Solar panels at Tablas Creek Vineyard near Paso Robles, Calif. Reducing carbon footprint is a major tenet of regenerative farming.

Tablas Creek winery, in the Paso Robles region of California’s Central Coast, makes wines from organic grapes, following the biodynamic principles established by the Demeter certification program. Yet the winery has never advertised organic or biodynamic certifications on its bottles. Soon, however, consumers will notice a seal on Tablas Creek labels touting the Regenerative Organic Certification.

The ROC is a new program launched in August by the Regenerative Organic Alliance, a group based in Santa Rosa, Calif., dedicated to reforming agriculture and fighting climate change. The certification emphasizes three “pillars” of regenerative farming: Soil health, eschewing synthetic chemicals and practicing carbon capture to trap more carbon in the soil than is released; animal welfare, including a strict ban on CAFOs, or concentrated animal feeding operations; and social fairness, including living wages and good working conditions for farmworkers.

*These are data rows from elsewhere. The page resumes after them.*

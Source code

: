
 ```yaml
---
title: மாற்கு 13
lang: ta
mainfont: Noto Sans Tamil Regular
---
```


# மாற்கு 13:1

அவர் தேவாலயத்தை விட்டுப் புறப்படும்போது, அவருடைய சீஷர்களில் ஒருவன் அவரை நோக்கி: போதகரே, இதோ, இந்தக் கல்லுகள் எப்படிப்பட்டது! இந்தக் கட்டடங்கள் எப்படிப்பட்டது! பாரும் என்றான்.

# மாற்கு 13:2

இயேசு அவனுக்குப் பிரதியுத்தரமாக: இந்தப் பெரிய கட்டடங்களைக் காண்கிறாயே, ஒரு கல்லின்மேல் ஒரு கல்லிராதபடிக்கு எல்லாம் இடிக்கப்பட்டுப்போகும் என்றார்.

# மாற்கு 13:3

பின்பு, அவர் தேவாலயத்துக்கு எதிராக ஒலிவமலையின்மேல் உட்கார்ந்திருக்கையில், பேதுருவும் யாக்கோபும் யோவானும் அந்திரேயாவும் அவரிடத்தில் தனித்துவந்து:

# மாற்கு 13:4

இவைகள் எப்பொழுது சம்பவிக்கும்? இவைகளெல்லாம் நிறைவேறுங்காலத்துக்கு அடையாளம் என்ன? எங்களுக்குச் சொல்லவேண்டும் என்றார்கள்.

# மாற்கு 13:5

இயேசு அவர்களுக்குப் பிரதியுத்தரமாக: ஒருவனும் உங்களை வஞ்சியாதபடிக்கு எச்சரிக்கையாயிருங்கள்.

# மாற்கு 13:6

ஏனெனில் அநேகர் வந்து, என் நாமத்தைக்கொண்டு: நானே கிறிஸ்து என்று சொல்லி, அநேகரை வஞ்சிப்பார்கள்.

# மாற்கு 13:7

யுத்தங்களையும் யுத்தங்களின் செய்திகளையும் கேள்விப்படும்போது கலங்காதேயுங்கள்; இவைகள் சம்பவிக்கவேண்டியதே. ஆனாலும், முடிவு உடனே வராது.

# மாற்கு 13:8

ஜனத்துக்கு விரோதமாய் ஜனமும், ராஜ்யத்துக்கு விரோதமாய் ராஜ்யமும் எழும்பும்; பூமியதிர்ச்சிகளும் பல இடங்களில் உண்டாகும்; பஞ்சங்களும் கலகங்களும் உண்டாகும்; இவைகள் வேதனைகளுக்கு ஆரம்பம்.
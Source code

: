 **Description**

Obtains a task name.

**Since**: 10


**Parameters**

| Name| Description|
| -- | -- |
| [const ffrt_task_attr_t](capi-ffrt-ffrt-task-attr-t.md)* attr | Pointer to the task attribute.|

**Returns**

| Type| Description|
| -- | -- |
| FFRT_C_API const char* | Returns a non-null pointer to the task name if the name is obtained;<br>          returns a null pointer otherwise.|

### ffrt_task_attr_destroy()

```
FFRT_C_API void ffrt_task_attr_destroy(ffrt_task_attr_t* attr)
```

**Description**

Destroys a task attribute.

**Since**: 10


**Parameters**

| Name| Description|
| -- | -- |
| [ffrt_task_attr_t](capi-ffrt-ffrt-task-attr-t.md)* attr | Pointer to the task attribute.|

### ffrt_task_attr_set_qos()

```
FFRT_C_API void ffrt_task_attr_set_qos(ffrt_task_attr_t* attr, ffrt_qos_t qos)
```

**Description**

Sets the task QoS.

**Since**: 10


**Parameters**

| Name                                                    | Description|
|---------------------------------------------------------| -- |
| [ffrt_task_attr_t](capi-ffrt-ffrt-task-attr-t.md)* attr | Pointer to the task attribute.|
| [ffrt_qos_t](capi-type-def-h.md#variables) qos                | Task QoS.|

This program is not just for wineries but also food and clothing industries — anything based on agriculture, really. The alliance’s main financial supporters are Patagonia, the clothing company that increasingly is selling food items, the Rodale Institute and Dr. Bronner’s, a producer of socially and environmentally responsible soap, hair and body care products.

Like Certified B Corporations, 1 Percent for the Planet and Kiss the Earth, the new ROC program aligns companies who reject the “greed is good” ethic that says their only purpose is to maximize profits. Rather than focus solely on the bottom line, these companies accept a degree of stewardship for the planet and for their communities.

For wineries, the ROC will be “the gold standard” of certifications, says Jason Haas, second-generation proprietor of Tablas Creek. Tablas was the only winery among 10 companies that participated in a three-year pilot program that ended this summer. The ROA approached Tablas to join the pilot because “we were already doing a lot of what they wanted, but we weren’t really measuring the impact of what we were doing,” Haas told me. He was attracted to the program because it included the good farming practices of biodynamics without the mysticism that has vintners burying manure-stuffed cow horns throughout the vineyard and farming tied to the phases of the moon.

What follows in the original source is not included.